New Delhi: Dissatisfaction amongst patients for services provided by hospitals has been on the rise, according to a report by EY - Federation of Indian Chambers of Commerce and Industry (FICCI) released on Tuesday.

Conducted by EY, an online survey of 1,000 patients across India found that around 61% of patients surveyed believed that hospitals did not act in their best interests compared to 37% patients in 2016.

The report, called Re-engineering Indian Healthcare 2.0, highlighted that 63% of patients surveyed were not happy with hospital responsiveness and wait times, and about 59% patients said hospitals were not concerned about feedback and do not actively seek it.

“India needs to re-engineer the healthcare ecosystem with systemic and structural changes, keeping the ground realities in mind, through innovative and sustainable models of care delivery as well as business processes," the report said. “Private providers too have generally demonstrated far greater enterprise in pursuing the growth agenda than efficiency (both capital and operational), resorting to price increase as a default response for managing bottom line agenda."

For building trust across principal stakeholders--policymakers, healthcare providers, payors and the public--EY has recommended a ‘5E framework’ comprising integrating empathy, efficiency, empowerment, ease, and environment to achieve the agenda of universal health access and the right to health.

India offers the lowest cost healthcare services when compared with global peers, yet services are overwhelmingly prohibitive to a majority of the population.

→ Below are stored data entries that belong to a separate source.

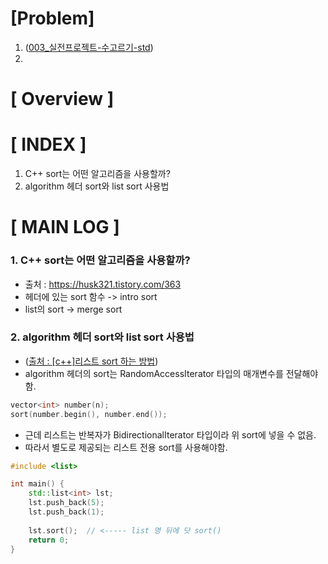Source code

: # [Problem]
1. ([003_실전프로젝트-수고르기-std](../kmu_practical_programming/003_kpp_number_picking.cpp))
2. 
# [ Overview ]

# [ INDEX ]
1. C++ sort는 어떤 알고리즘을 사용할까?
2. algorithm 헤더 sort와 list sort 사용법
# [ MAIN LOG ]
### 1. C++ sort는 어떤 알고리즘을 사용할까?
- 출처 : https://husk321.tistory.com/363
- <algorithm> 헤더에 있는 sort 함수 -> intro sort
- list의 sort -> merge sort
  
### 2. algorithm 헤더 sort와 list sort 사용법
- ([출처 : [c++]리스트 sort 하는 방법](https://blossoming-man.tistory.com/entry/%EB%A6%AC%EC%8A%A4%ED%8A%B8%EC%9D%98-%EB%B0%98%EB%B3%B5%EC%9E%90%EB%8A%94-BidirectionalIterator-%ED%83%80%EC%9E%85%EC%9D%B4%EB%8B%A4))
- algorithm 헤더의 sort는 RandomAccessIterator 타입의 매개변수를 전달해야 함.
```cpp
vector<int> number(n);
sort(number.begin(), number.end());
```
- 근데 리스트는 반복자가 BidirectionalIterator 타입이라 위 sort에 넣을 수 없음.
- 따라서 별도로 제공되는 리스트 전용 sort를 사용해야함.
```cpp
#include <list>

int main() {
	std::list<int> lst;
    lst.push_back(5);
    lst.push_back(1);
    
    lst.sort();  // <----- list 명 뒤에 닷 sort()
    return 0;
}

```
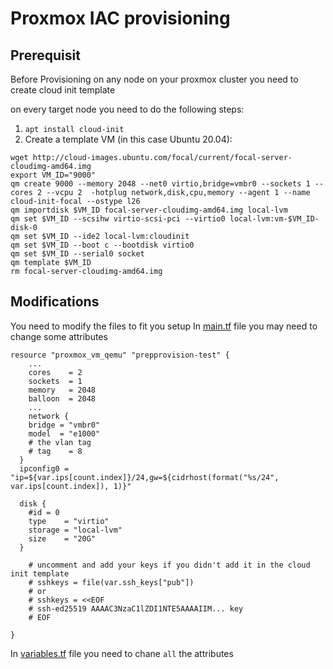 # Proxmox IAC provisioning

## Prerequisit

Before Provisioning on any node on your proxmox cluster you need to create cloud init template

on every target node you need to do the following steps:

1. `apt install cloud-init`
2. Create a template VM (in this case Ubuntu 20.04):

```
wget http://cloud-images.ubuntu.com/focal/current/focal-server-cloudimg-amd64.img
export VM_ID="9000"
qm create 9000 --memory 2048 --net0 virtio,bridge=vmbr0 --sockets 1 --cores 2 --vcpu 2  -hotplug network,disk,cpu,memory --agent 1 --name cloud-init-focal --ostype l26
qm importdisk $VM_ID focal-server-cloudimg-amd64.img local-lvm
qm set $VM_ID --scsihw virtio-scsi-pci --virtio0 local-lvm:vm-$VM_ID-disk-0
qm set $VM_ID --ide2 local-lvm:cloudinit
qm set $VM_ID --boot c --bootdisk virtio0
qm set $VM_ID --serial0 socket
qm template $VM_ID
rm focal-server-cloudimg-amd64.img
```

## Modifications

You need to modify the files to fit you setup
In [main.tf](./main.tf) file you may need to change some attributes

```
resource "proxmox_vm_qemu" "prepprovision-test" {
    ...
    cores    = 2
    sockets  = 1
    memory   = 2048
    balloon  = 2048
    ...
    network {
    bridge = "vmbr0"
    model  = "e1000"
    # the vlan tag
    # tag    = 8
  }
  ipconfig0 = "ip=${var.ips[count.index]}/24,gw=${cidrhost(format("%s/24", var.ips[count.index]), 1)}"

  disk {
    #id = 0
    type    = "virtio"
    storage = "local-lvm"
    size    = "20G"
  }

    # uncomment and add your keys if you didn't add it in the cloud init template
    # sshkeys = file(var.ssh_keys["pub"])
    # or
    # sshkeys = <<EOF
    # ssh-ed25519 AAAAC3NzaC1lZDI1NTE5AAAAIIM... key
    # EOF

}
```

In [variables.tf](./variables.tf) file you need to chane `all` the attributes
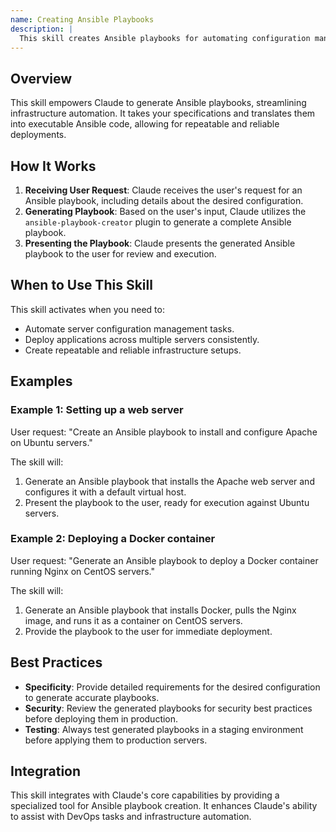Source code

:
 ```yaml
---
name: Creating Ansible Playbooks
description: |
  This skill creates Ansible playbooks for automating configuration management tasks. It generates production-ready, multi-platform playbooks based on user-defined requirements, incorporating best practices and a security-first approach. Use this skill when you need to automate server configurations, software deployments, or infrastructure management using Ansible. Trigger this skill by requesting "Ansible playbook," specifying configuration details, or asking for automation of a particular setup.
---
```


## Overview

This skill empowers Claude to generate Ansible playbooks, streamlining infrastructure automation. It takes your specifications and translates them into executable Ansible code, allowing for repeatable and reliable deployments.

## How It Works

1. **Receiving User Request**: Claude receives the user's request for an Ansible playbook, including details about the desired configuration.
2. **Generating Playbook**: Based on the user's input, Claude utilizes the `ansible-playbook-creator` plugin to generate a complete Ansible playbook.
3. **Presenting the Playbook**: Claude presents the generated Ansible playbook to the user for review and execution.

## When to Use This Skill

This skill activates when you need to:
- Automate server configuration management tasks.
- Deploy applications across multiple servers consistently.
- Create repeatable and reliable infrastructure setups.

## Examples

### Example 1: Setting up a web server

User request: "Create an Ansible playbook to install and configure Apache on Ubuntu servers."

The skill will:
1. Generate an Ansible playbook that installs the Apache web server and configures it with a default virtual host.
2. Present the playbook to the user, ready for execution against Ubuntu servers.

### Example 2: Deploying a Docker container

User request: "Generate an Ansible playbook to deploy a Docker container running Nginx on CentOS servers."

The skill will:
1. Generate an Ansible playbook that installs Docker, pulls the Nginx image, and runs it as a container on CentOS servers.
2. Provide the playbook to the user for immediate deployment.

## Best Practices

- **Specificity**: Provide detailed requirements for the desired configuration to generate accurate playbooks.
- **Security**: Review the generated playbooks for security best practices before deploying them in production.
- **Testing**: Always test generated playbooks in a staging environment before applying them to production servers.

## Integration

This skill integrates with Claude's core capabilities by providing a specialized tool for Ansible playbook creation. It enhances Claude's ability to assist with DevOps tasks and infrastructure automation.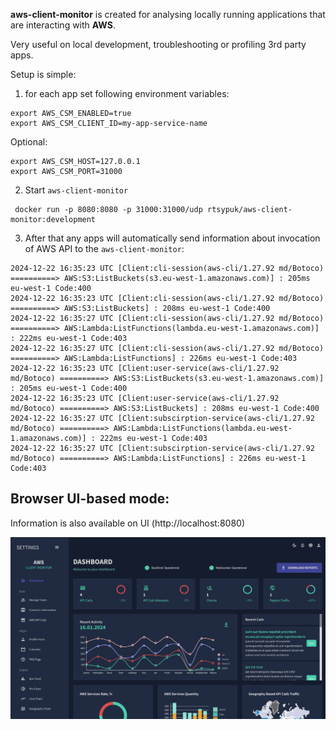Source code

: **aws-client-monitor** is created for analysing locally running applications that are interacting with **AWS**.

Very useful on local development, troubleshooting or profiling 3rd party apps.

Setup is simple:

1. for each app set following environment variables:

```shell
export AWS_CSM_ENABLED=true 
export AWS_CSM_CLIENT_ID=my-app-service-name
```

Optional:
```shell
export AWS_CSM_HOST=127.0.0.1
export AWS_CSM_PORT=31000
```

2. Start ``aws-client-monitor``

```shell
 docker run -p 8080:8080 -p 31000:31000/udp rtsypuk/aws-client-monitor:development
```

3. After that any apps will automatically send information about invocation of AWS API to the ``aws-client-monitor``:

```shell
2024-12-22 16:35:23 UTC [Client:cli-session(aws-cli/1.27.92 md/Botoco) ==========> AWS:S3:ListBuckets(s3.eu-west-1.amazonaws.com)] : 205ms eu-west-1 Code:400
2024-12-22 16:35:23 UTC [Client:cli-session(aws-cli/1.27.92 md/Botoco) ==========> AWS:S3:ListBuckets] : 208ms eu-west-1 Code:400
2024-12-22 16:35:27 UTC [Client:cli-session(aws-cli/1.27.92 md/Botoco) ==========> AWS:Lambda:ListFunctions(lambda.eu-west-1.amazonaws.com)] : 222ms eu-west-1 Code:403
2024-12-22 16:35:27 UTC [Client:cli-session(aws-cli/1.27.92 md/Botoco) ==========> AWS:Lambda:ListFunctions] : 226ms eu-west-1 Code:403
2024-12-22 16:35:23 UTC [Client:user-service(aws-cli/1.27.92 md/Botoco) ==========> AWS:S3:ListBuckets(s3.eu-west-1.amazonaws.com)] : 205ms eu-west-1 Code:400
2024-12-22 16:35:23 UTC [Client:user-service(aws-cli/1.27.92 md/Botoco) ==========> AWS:S3:ListBuckets] : 208ms eu-west-1 Code:400
2024-12-22 16:35:27 UTC [Client:subscirption-service(aws-cli/1.27.92 md/Botoco) ==========> AWS:Lambda:ListFunctions(lambda.eu-west-1.amazonaws.com)] : 222ms eu-west-1 Code:403
2024-12-22 16:35:27 UTC [Client:subscirption-service(aws-cli/1.27.92 md/Botoco) ==========> AWS:Lambda:ListFunctions] : 226ms eu-west-1 Code:403

```

## Browser UI-based mode:

Information is also available on UI (http://localhost:8080)

![ui_screen.png](ui.png)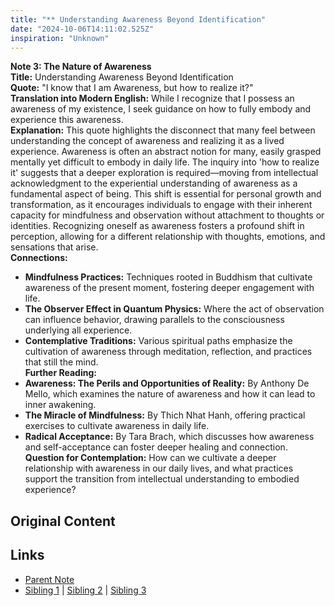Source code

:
 ```yaml
---
title: "** Understanding Awareness Beyond Identification"
date: "2024-10-06T14:11:02.525Z"
inspiration: "Unknown"
---
```


  
**Note 3: The Nature of Awareness**  
**Title:** Understanding Awareness Beyond Identification  
**Quote:** "I know that I am Awareness, but how to realize it?"  
**Translation into Modern English:** While I recognize that I possess an awareness of my existence, I seek guidance on how to fully embody and experience this awareness.  
**Explanation:** This quote highlights the disconnect that many feel between understanding the concept of awareness and realizing it as a lived experience. Awareness is often an abstract notion for many, easily grasped mentally yet difficult to embody in daily life. The inquiry into 'how to realize it' suggests that a deeper exploration is required—moving from intellectual acknowledgment to the experiential understanding of awareness as a fundamental aspect of being. This shift is essential for personal growth and transformation, as it encourages individuals to engage with their inherent capacity for mindfulness and observation without attachment to thoughts or identities. Recognizing oneself as awareness fosters a profound shift in perception, allowing for a different relationship with thoughts, emotions, and sensations that arise.  
**Connections:**  
- **Mindfulness Practices:** Techniques rooted in Buddhism that cultivate awareness of the present moment, fostering deeper engagement with life.  
- **The Observer Effect in Quantum Physics:** Where the act of observation can influence behavior, drawing parallels to the consciousness underlying all experience.  
- **Contemplative Traditions:** Various spiritual paths emphasize the cultivation of awareness through meditation, reflection, and practices that still the mind.  
**Further Reading:**  
- **Awareness: The Perils and Opportunities of Reality:** By Anthony De Mello, which examines the nature of awareness and how it can lead to inner awakening.  
- **The Miracle of Mindfulness:** By Thich Nhat Hanh, offering practical exercises to cultivate awareness in daily life.  
- **Radical Acceptance:** By Tara Brach, which discusses how awareness and self-acceptance can foster deeper healing and connection.  
**Question for Contemplation:** How can we cultivate a deeper relationship with awareness in our daily lives, and what practices support the transition from intellectual understanding to embodied experience?  


## Original Content



## Links

- [Parent Note](/parent-note.md)
- [Sibling 1](/zettel1.md) | [Sibling 2](/zettel2.md) | [Sibling 3](/zettel3.md)
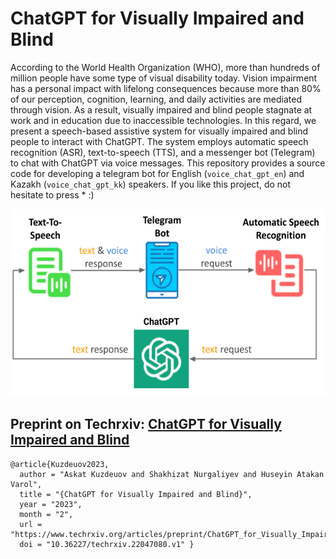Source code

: # ChatGPT for Visually Impaired and Blind
According to the World Health Organization (WHO), more than hundreds of million people have some type of visual disability today. Vision impairment has a personal impact with lifelong consequences because more than 80\% of our perception, cognition, learning, and daily activities are mediated through vision. As a result, visually impaired and blind people stagnate at work and in education due to inaccessible technologies. In this regard, we present a speech-based assistive system for visually impaired and blind people to interact with ChatGPT. The system employs automatic speech recognition (ASR), text-to-speech (TTS), and a messenger bot (Telegram) to chat with ChatGPT via voice messages. This repository provides a source code for developing a telegram bot for English (```voice_chat_gpt_en```) and Kazakh (```voice_chat_gpt_kk```) speakers. If you like this project, do not hesitate to press * :)

<img src="https://github.com/IS2AI/telegram-bot-chatgpt/blob/main/system%20architecture%20v2.png?raw=true" width="550" height="300">

## Preprint on Techrxiv: [ChatGPT for Visually Impaired and Blind](https://www.techrxiv.org/articles/preprint/ChatGPT_for_Visually_Impaired_and_Blind/22047080)
```
@article{Kuzdeuov2023, 
  author = "Askat Kuzdeuov and Shakhizat Nurgaliyev and Huseyin Atakan Varol", 
  title = "{ChatGPT for Visually Impaired and Blind}", 
  year = "2023", 
  month = "2", 
  url = "https://www.techrxiv.org/articles/preprint/ChatGPT_for_Visually_Impaired_and_Blind/22047080", 
  doi = "10.36227/techrxiv.22047080.v1" } 
```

This calls for a focus on rationalizing healthcare costs across the country. Rural primary health where about 70% of the population resides is a key area for development, the report highlighted.

“Engaging private players for innovative primary care provisioning in remote locations, enabling ‘Make in India’ for frugal medical supplies, increasing the penetration of low cost domestically manufactured products are all steps in this direction," it added.

“For realising the aspired levels of efficiency, it is imperative for healthcare providers to shift from an incremental performance plus approach to a radical design to cost or direct-to-consumer approach for redesigning their operating models and cost structures," said Kaivaan Movdawalla, Partner - Healthcare, EY India.